[Stored data]
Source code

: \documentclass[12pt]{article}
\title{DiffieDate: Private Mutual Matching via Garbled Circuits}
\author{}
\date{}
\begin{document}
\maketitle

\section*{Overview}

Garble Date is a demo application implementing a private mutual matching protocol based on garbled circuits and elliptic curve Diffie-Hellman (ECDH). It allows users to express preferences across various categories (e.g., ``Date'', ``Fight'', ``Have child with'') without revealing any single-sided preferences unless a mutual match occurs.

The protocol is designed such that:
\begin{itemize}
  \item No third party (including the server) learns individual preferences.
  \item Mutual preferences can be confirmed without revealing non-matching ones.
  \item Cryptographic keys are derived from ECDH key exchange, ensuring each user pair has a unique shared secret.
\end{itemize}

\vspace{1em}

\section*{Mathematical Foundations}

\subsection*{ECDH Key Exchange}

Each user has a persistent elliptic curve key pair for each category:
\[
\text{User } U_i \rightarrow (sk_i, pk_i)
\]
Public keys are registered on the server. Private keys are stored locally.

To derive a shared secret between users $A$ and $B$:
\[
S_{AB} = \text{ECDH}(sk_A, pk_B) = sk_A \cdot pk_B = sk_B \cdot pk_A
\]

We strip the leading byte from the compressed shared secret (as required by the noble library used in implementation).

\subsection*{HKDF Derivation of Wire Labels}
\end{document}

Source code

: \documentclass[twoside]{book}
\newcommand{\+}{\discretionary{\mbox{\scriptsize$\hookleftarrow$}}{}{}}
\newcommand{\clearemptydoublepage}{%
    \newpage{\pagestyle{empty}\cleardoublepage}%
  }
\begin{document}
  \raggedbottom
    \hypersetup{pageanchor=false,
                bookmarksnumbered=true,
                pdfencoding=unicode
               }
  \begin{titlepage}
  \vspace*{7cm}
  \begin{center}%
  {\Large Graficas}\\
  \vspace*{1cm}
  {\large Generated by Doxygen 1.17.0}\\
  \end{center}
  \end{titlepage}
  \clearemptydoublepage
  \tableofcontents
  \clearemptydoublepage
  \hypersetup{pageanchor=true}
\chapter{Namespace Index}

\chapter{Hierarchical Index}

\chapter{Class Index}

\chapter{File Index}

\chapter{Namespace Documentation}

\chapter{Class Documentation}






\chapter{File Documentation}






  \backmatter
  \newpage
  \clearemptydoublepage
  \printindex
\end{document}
[/Stored data]
▶ _Work to complete_
Search the records for the word "chapter". Copy each line where it appears.

▶ _Expected answer_
\chapter{Namespace Index}
\chapter{Hierarchical Index}
\chapter{Class Index}
\chapter{File Index}
\chapter{Namespace Documentation}
\chapter{Class Documentation}
\chapter{File Documentation}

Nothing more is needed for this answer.